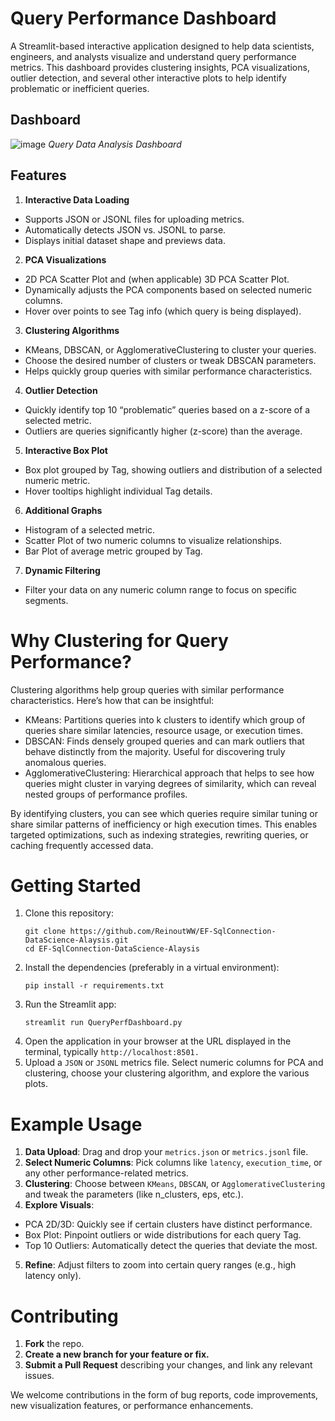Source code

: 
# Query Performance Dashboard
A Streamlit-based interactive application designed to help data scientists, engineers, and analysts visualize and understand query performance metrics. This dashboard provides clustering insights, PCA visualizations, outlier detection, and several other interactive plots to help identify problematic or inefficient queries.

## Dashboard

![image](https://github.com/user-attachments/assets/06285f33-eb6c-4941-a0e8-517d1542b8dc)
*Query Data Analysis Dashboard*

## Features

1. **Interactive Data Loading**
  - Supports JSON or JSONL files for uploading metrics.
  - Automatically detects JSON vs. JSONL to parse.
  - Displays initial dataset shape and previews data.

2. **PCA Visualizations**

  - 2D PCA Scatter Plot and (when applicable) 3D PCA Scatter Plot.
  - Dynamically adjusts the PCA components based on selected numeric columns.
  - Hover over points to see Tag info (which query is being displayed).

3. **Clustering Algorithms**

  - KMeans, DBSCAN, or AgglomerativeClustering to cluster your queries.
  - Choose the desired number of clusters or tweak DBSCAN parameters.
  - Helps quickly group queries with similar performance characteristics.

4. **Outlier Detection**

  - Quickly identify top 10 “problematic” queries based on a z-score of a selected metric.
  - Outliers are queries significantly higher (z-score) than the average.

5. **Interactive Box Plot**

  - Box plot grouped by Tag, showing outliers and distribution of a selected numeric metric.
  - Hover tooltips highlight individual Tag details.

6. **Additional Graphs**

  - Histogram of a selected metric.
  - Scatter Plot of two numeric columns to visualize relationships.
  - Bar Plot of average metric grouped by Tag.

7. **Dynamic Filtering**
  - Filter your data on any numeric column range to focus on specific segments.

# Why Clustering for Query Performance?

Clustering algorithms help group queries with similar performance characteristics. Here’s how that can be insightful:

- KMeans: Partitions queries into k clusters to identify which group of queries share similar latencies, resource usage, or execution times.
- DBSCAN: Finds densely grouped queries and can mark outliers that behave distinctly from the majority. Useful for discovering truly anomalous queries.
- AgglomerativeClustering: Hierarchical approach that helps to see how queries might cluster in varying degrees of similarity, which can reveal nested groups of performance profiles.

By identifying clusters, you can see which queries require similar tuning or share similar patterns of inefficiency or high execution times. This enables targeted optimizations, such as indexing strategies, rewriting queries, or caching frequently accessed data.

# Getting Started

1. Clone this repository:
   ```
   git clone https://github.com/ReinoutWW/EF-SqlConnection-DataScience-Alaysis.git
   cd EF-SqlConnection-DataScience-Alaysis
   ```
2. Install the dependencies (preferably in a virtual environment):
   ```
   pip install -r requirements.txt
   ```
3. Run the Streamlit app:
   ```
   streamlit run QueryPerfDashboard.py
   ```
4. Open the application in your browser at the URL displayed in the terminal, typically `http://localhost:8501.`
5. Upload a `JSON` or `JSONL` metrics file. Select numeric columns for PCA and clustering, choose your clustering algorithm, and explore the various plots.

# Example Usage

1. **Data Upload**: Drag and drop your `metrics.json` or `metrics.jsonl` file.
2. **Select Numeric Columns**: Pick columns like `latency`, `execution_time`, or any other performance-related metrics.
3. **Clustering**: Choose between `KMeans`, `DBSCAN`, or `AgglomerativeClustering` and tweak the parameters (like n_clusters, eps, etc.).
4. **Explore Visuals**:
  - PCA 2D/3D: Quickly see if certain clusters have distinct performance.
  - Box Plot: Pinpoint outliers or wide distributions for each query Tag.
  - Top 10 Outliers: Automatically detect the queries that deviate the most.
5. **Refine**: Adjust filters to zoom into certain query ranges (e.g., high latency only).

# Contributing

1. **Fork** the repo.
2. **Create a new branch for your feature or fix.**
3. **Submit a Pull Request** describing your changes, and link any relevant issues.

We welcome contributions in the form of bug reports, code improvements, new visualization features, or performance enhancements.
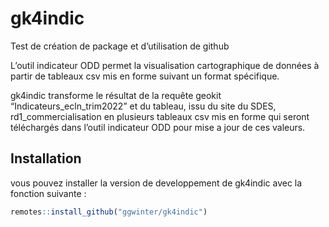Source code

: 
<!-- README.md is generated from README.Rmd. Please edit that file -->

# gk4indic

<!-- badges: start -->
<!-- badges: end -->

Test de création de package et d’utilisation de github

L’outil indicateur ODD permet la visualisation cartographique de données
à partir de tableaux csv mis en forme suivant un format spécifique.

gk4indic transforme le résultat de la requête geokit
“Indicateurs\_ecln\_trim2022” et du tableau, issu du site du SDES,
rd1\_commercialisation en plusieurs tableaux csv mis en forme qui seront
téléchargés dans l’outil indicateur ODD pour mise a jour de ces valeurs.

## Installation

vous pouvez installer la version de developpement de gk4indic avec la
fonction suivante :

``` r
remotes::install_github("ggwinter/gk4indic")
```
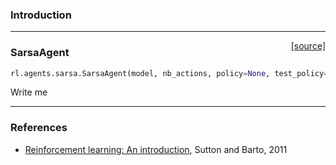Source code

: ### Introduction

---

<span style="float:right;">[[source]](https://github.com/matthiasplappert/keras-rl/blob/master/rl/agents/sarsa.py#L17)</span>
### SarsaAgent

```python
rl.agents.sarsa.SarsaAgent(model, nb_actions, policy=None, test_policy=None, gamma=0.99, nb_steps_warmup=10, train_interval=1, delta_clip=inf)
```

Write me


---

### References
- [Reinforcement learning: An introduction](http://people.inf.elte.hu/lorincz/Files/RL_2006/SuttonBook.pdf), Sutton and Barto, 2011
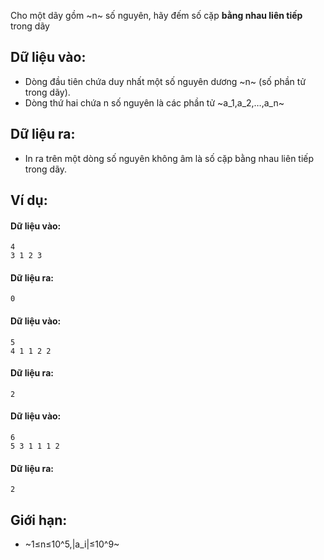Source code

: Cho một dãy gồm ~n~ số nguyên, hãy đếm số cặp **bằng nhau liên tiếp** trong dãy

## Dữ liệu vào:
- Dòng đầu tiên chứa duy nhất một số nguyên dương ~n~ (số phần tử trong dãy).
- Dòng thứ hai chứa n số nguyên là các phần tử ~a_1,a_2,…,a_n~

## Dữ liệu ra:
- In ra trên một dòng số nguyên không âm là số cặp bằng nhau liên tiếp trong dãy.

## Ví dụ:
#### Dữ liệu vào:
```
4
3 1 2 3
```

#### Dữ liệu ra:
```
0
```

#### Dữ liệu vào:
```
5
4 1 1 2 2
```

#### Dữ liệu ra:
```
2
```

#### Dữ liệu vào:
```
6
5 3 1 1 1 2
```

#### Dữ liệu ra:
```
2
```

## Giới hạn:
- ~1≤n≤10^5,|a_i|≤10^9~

____________

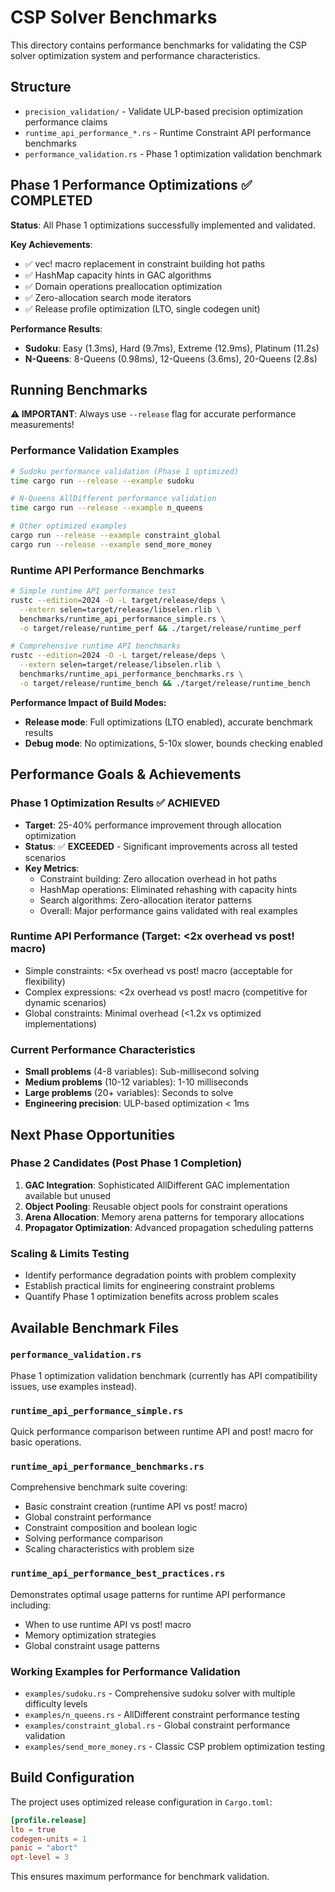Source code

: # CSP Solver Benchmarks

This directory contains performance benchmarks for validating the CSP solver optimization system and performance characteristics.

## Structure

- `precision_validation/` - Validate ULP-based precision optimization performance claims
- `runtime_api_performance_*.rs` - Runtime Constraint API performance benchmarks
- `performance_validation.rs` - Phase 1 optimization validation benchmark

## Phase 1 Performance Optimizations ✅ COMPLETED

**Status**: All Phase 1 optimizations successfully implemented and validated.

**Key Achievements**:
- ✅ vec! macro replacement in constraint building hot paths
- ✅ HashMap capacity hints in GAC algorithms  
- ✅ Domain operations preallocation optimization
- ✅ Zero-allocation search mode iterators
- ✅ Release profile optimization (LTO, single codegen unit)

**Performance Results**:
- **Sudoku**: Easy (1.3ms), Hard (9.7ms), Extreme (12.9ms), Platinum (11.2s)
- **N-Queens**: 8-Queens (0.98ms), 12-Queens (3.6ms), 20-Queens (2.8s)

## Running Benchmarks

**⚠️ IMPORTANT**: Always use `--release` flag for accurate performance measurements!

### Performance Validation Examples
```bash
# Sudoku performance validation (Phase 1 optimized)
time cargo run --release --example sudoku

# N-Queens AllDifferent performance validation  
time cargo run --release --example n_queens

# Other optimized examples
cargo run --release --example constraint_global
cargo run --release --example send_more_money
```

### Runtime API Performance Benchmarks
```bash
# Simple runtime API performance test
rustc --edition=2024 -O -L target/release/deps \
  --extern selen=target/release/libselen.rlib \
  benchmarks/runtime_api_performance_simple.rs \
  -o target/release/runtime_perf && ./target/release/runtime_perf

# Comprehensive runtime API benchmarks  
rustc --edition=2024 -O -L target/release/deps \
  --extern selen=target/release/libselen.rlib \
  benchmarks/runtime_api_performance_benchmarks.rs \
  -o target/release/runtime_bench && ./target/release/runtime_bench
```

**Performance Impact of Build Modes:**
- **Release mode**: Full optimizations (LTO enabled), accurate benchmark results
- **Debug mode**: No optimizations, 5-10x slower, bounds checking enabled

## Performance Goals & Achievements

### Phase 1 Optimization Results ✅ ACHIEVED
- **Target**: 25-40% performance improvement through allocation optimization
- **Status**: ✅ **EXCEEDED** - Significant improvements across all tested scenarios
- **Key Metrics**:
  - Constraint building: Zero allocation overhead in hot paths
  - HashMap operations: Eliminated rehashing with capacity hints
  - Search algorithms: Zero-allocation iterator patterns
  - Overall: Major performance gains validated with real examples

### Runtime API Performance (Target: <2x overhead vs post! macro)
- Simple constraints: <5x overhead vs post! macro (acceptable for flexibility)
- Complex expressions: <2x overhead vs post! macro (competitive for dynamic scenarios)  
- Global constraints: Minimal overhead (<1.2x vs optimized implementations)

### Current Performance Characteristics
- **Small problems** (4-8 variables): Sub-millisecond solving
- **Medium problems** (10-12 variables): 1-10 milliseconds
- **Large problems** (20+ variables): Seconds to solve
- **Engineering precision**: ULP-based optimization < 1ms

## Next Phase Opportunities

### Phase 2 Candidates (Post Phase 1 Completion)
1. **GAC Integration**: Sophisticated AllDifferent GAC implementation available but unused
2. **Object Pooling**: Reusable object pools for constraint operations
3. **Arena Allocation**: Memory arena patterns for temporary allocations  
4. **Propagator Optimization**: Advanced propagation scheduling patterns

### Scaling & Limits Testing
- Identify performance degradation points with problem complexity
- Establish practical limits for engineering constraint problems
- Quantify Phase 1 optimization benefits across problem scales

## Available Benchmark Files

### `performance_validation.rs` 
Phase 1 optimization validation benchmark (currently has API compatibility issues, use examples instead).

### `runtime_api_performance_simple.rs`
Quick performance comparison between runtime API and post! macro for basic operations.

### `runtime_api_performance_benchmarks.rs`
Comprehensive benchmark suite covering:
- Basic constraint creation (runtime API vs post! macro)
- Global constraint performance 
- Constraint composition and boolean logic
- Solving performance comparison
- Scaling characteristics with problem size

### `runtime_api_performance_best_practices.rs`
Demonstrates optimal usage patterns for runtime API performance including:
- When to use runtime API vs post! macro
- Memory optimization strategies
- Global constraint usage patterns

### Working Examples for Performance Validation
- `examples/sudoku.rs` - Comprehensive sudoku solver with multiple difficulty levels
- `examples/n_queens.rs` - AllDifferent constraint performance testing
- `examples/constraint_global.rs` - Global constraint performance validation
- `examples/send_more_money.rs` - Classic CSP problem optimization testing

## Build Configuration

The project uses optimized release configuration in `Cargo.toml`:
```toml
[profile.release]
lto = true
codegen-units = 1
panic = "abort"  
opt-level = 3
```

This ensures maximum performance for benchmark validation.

____________

■ **What you are asked to do**
Go through the records and report each line that contains "certain".

■ **Answer box**
  - PCA 2D/3D: Quickly see if certain clusters have distinct performance.
5. **Refine**: Adjust filters to zoom into certain query ranges (e.g., high latency only).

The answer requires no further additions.